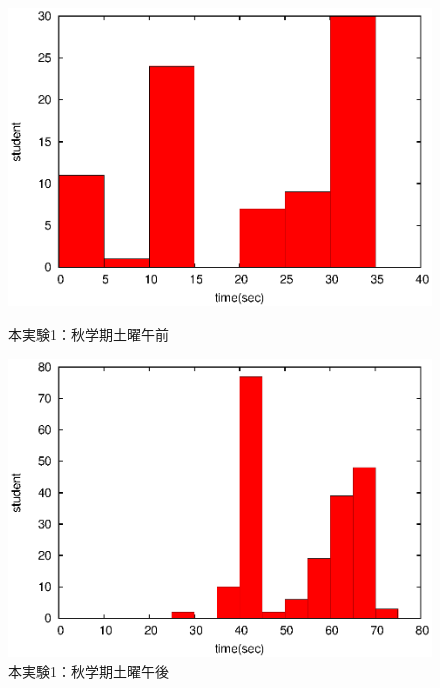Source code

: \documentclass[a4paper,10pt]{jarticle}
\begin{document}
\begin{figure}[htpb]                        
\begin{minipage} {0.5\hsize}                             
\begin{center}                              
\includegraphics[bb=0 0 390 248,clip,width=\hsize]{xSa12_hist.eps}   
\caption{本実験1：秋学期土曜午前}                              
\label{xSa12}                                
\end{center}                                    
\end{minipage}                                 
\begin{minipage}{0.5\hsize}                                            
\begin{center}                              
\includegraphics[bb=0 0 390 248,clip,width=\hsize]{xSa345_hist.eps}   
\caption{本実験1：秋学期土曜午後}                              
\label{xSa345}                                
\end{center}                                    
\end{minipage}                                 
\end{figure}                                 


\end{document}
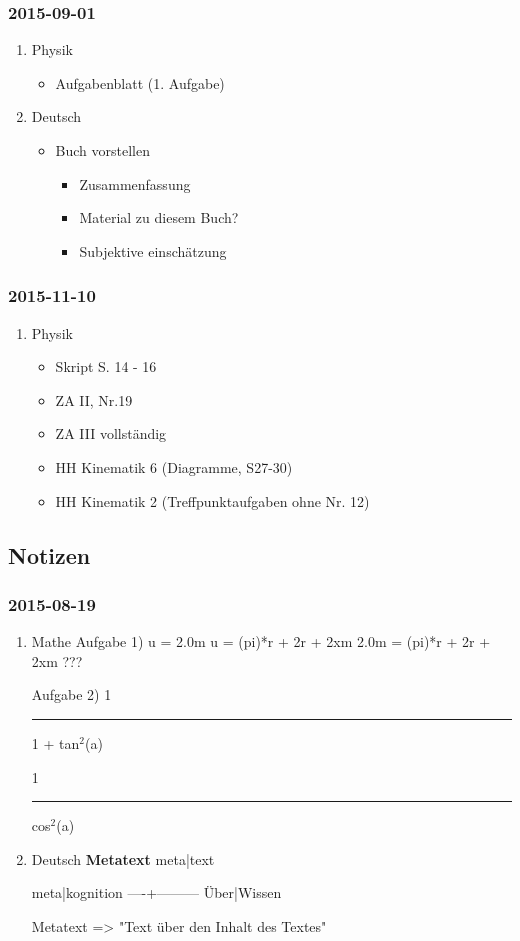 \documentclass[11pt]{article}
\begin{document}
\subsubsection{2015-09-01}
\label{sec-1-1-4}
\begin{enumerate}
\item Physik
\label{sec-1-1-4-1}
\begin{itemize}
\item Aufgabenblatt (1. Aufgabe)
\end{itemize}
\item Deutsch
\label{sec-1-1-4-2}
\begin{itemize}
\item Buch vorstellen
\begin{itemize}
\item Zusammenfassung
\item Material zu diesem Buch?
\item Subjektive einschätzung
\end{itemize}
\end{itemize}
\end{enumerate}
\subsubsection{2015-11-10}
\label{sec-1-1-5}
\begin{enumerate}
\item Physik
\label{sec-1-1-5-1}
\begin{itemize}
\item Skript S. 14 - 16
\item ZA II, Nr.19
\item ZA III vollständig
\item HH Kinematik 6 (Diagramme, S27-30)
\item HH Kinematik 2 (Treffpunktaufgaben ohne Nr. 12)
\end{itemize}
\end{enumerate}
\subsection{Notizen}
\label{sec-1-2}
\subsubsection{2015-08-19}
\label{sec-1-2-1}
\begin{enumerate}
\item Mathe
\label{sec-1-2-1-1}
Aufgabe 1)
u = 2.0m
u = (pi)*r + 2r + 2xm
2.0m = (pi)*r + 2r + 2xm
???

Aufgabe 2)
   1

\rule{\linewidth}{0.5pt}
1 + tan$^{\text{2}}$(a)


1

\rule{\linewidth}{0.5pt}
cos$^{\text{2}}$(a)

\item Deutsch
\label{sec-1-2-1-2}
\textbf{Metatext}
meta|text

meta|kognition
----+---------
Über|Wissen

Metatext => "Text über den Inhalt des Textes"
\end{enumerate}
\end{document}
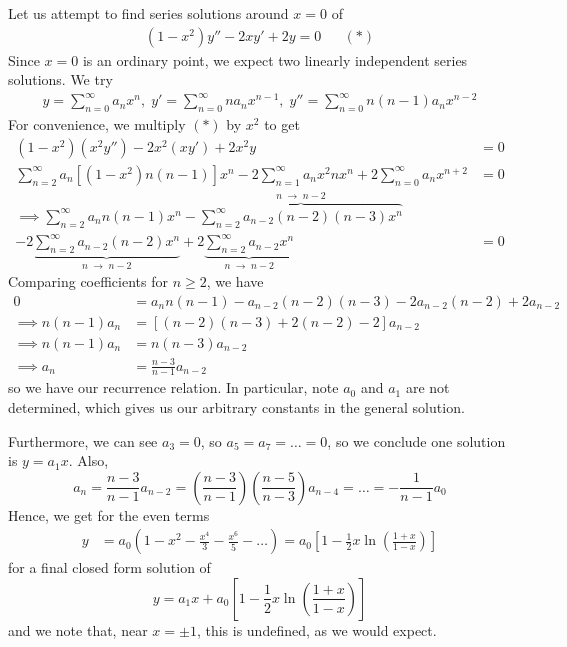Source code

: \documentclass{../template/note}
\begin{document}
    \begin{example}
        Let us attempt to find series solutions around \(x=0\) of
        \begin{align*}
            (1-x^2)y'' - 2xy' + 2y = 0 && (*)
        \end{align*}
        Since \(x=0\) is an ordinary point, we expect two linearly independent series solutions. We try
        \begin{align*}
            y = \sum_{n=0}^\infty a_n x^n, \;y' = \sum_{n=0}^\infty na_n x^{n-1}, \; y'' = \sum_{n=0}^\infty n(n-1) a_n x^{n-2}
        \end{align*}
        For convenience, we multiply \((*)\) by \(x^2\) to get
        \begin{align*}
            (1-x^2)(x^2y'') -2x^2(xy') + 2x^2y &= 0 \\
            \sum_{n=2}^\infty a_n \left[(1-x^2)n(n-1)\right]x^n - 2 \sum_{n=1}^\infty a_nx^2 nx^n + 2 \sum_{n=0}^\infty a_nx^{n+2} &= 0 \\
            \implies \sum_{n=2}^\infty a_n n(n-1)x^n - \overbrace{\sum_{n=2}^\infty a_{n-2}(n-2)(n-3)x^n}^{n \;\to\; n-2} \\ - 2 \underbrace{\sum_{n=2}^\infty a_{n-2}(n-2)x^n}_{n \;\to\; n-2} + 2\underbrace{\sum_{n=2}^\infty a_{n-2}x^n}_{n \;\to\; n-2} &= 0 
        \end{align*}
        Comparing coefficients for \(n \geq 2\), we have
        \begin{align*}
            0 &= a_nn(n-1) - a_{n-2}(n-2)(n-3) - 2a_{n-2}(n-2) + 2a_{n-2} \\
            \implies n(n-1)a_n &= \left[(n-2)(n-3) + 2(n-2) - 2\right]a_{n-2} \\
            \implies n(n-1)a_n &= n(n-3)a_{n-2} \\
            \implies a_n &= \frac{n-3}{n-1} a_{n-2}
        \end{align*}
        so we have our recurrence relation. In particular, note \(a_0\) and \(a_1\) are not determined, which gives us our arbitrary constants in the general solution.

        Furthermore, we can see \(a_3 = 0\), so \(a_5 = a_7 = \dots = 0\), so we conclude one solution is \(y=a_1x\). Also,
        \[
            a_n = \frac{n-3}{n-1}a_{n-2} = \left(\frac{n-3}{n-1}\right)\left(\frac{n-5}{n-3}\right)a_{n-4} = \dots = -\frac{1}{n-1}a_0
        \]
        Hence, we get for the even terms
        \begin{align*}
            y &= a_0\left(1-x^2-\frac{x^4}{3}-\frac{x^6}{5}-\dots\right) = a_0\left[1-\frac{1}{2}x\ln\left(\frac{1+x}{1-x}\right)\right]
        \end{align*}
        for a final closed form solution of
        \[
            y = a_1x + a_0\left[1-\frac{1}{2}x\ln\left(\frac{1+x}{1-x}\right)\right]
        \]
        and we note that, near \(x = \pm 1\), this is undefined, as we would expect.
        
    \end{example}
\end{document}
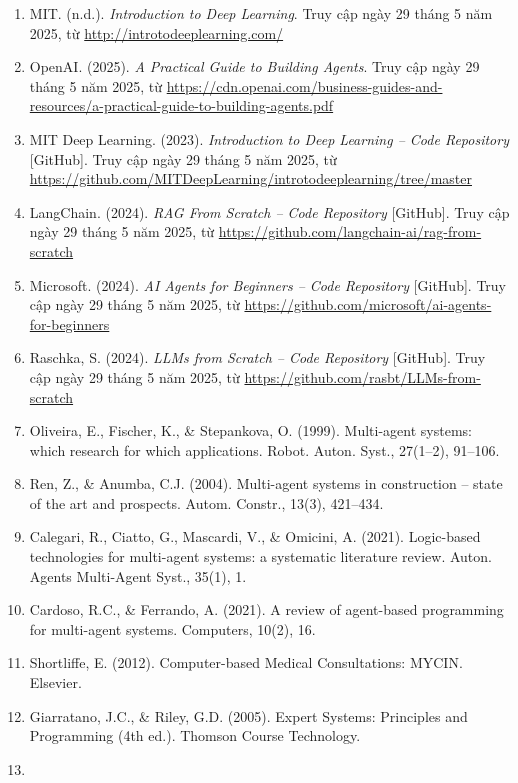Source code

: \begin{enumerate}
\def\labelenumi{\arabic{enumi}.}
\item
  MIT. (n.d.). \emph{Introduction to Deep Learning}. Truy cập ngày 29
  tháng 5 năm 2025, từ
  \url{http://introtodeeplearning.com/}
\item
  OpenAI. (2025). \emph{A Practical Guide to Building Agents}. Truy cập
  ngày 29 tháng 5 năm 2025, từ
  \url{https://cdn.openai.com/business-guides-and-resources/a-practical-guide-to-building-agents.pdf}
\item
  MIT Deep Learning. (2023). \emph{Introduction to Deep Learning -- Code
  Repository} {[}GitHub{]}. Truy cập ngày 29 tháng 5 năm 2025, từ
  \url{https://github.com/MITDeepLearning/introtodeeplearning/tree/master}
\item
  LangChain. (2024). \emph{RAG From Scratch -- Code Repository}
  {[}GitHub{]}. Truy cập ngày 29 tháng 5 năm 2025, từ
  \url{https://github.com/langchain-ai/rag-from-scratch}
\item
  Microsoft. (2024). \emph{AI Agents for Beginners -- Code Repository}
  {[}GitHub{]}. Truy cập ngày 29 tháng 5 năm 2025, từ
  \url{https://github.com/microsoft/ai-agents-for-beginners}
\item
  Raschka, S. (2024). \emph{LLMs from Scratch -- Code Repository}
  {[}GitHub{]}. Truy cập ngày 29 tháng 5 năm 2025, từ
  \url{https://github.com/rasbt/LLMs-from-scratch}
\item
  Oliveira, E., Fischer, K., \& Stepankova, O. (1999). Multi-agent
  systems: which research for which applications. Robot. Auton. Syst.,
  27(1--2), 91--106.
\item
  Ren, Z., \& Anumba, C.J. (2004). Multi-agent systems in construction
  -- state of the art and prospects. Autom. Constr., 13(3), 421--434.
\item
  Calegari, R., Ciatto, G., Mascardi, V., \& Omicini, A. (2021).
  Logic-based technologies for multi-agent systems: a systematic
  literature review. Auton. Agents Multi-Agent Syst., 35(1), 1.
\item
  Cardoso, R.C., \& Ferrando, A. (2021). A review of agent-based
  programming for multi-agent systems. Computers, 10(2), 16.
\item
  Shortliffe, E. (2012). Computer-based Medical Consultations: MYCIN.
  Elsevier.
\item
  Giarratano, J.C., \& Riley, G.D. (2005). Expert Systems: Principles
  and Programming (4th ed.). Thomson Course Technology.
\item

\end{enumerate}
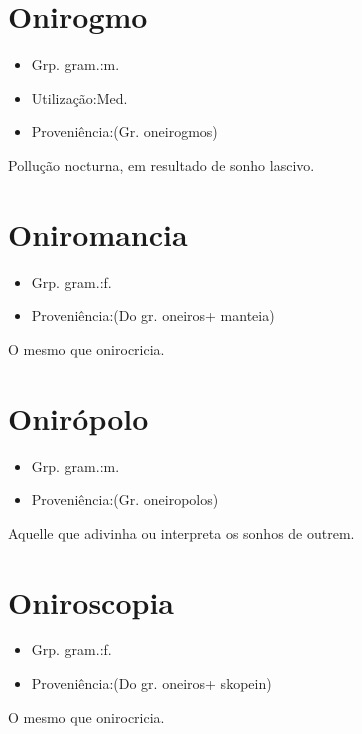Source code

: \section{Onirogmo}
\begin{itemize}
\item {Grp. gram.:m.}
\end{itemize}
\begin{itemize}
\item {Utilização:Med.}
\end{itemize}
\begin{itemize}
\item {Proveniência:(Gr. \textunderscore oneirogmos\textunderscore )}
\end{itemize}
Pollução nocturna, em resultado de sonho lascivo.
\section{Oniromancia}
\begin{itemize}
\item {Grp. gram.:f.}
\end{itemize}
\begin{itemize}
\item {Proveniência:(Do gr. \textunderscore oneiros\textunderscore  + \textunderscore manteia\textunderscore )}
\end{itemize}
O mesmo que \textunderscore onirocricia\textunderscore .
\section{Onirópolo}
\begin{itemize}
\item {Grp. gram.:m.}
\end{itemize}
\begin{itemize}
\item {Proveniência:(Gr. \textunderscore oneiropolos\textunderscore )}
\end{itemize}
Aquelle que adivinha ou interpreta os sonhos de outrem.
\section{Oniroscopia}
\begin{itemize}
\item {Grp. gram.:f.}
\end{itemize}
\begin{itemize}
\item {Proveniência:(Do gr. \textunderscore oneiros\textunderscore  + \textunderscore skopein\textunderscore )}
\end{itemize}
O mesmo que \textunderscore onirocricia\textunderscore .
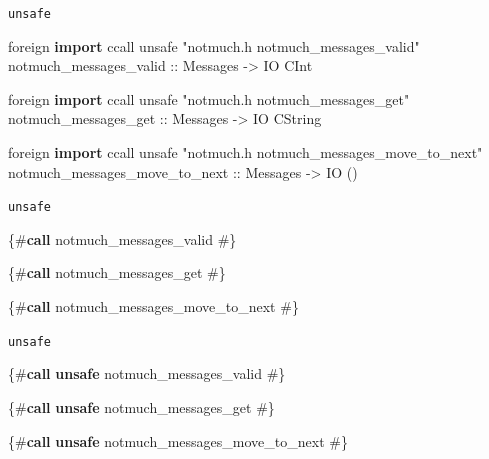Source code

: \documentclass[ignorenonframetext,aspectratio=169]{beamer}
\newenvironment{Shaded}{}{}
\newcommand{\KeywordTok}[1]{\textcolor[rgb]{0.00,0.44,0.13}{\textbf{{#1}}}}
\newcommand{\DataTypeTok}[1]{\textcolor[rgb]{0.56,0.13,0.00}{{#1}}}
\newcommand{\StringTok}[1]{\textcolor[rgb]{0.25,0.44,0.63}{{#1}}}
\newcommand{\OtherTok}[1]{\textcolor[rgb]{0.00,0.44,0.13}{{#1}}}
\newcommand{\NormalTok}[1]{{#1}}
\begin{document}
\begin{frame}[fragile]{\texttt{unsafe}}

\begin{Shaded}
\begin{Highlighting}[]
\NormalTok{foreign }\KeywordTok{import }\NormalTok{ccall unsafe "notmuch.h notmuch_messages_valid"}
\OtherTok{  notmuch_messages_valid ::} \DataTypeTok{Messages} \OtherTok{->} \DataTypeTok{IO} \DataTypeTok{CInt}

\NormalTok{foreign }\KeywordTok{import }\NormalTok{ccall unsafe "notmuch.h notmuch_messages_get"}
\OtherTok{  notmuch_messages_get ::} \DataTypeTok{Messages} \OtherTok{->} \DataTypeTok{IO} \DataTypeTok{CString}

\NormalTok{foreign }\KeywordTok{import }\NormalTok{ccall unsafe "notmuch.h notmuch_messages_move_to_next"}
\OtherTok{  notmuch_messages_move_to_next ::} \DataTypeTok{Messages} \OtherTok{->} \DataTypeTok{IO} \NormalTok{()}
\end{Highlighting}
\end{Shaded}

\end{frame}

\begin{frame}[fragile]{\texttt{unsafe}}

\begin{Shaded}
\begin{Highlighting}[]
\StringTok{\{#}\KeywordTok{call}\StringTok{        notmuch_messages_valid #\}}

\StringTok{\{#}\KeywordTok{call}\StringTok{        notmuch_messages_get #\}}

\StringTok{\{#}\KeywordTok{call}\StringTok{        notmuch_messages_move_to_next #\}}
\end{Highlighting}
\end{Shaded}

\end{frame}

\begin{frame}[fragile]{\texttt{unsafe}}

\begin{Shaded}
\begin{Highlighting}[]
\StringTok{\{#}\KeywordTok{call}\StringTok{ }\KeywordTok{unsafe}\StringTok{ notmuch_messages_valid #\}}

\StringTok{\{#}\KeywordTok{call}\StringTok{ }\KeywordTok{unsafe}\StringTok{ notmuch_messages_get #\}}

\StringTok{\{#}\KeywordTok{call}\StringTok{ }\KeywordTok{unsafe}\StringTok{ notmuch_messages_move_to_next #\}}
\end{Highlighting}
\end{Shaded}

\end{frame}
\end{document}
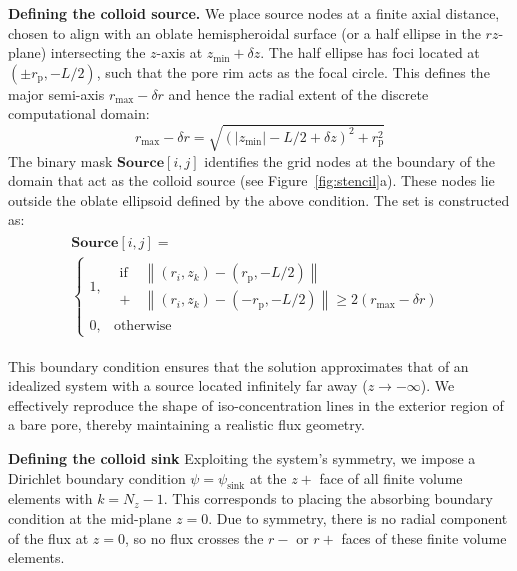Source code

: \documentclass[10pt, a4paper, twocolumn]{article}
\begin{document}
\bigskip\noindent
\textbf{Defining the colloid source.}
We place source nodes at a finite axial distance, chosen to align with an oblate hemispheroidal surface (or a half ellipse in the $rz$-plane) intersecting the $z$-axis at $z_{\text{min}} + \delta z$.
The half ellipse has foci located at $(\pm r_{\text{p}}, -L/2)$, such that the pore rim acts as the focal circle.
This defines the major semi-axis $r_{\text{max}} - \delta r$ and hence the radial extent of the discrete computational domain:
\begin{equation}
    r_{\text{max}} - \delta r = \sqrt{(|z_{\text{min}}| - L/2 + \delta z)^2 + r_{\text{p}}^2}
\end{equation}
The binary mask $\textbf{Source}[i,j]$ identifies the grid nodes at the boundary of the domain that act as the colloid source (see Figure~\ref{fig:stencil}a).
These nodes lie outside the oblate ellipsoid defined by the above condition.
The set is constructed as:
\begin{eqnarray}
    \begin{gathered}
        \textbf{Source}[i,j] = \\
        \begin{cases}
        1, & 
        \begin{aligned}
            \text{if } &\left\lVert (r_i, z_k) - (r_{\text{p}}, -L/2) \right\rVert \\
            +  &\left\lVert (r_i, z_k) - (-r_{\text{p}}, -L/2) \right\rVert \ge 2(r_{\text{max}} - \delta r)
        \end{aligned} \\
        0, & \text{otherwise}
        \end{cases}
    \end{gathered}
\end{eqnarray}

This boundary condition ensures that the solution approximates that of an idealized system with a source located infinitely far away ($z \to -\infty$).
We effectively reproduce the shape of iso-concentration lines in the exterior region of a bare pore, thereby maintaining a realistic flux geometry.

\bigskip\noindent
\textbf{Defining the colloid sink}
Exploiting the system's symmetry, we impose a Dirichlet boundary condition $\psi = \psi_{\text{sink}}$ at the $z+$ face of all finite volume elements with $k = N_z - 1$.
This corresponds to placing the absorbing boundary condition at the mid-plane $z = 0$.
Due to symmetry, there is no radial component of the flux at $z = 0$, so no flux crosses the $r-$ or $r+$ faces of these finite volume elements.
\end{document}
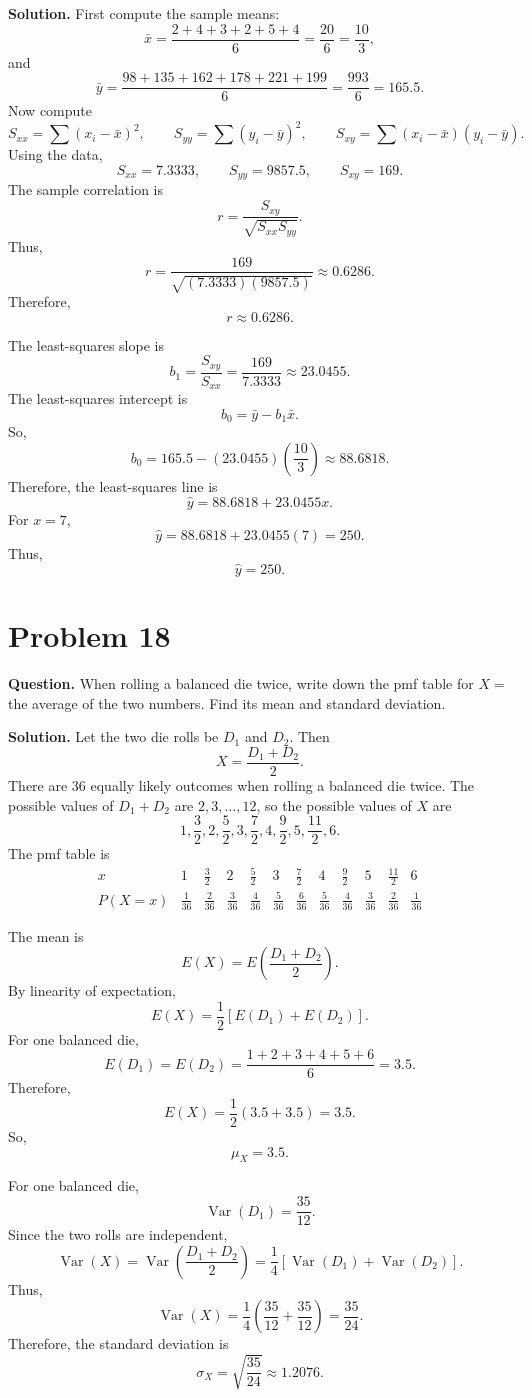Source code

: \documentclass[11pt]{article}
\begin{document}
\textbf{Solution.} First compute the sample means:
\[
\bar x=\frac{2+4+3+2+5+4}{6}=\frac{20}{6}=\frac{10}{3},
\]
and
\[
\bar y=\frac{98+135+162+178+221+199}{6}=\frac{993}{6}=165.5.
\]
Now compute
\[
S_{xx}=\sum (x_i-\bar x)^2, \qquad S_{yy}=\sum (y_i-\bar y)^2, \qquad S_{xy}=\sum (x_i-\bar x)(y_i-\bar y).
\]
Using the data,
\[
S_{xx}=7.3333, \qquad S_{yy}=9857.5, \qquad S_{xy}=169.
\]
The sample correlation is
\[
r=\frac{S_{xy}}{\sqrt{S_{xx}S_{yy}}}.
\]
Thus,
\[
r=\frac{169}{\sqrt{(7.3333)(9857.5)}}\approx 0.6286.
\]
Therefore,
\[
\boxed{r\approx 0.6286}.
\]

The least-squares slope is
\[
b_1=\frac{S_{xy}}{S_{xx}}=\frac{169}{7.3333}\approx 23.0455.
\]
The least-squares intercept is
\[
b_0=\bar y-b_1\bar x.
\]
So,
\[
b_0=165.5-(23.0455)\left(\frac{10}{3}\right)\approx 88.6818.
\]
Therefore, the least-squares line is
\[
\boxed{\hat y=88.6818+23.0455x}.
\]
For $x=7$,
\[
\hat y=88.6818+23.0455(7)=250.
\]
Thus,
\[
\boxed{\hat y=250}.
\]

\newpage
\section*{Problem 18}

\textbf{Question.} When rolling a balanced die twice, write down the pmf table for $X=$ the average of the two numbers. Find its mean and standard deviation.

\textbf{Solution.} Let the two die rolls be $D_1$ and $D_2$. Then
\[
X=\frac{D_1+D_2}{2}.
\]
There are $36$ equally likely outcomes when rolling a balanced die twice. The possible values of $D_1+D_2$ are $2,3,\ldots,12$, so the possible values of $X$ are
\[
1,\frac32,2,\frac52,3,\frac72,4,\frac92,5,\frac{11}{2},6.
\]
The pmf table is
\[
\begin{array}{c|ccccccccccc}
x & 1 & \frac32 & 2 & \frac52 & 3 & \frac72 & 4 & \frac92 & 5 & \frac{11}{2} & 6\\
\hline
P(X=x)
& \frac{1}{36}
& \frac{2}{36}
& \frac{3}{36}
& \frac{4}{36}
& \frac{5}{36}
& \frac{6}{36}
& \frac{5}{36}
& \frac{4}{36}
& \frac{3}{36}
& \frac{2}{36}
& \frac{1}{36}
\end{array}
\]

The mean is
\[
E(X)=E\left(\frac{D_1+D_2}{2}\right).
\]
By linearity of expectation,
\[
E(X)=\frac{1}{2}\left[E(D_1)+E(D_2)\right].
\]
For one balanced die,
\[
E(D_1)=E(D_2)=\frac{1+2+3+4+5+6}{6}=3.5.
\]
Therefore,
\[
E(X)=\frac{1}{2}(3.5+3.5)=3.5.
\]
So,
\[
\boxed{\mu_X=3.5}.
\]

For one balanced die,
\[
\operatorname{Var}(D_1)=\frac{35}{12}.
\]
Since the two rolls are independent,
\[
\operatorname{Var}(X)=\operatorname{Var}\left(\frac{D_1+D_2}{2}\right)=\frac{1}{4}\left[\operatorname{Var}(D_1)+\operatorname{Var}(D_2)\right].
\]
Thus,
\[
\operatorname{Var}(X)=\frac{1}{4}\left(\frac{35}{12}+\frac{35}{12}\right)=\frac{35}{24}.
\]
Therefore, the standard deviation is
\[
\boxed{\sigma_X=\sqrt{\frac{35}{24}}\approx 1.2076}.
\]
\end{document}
============
TASK PROMPT
State how many lines in the material above hold the word "textcolor". Add nothing else.

ANSWER TO THIS TASK
4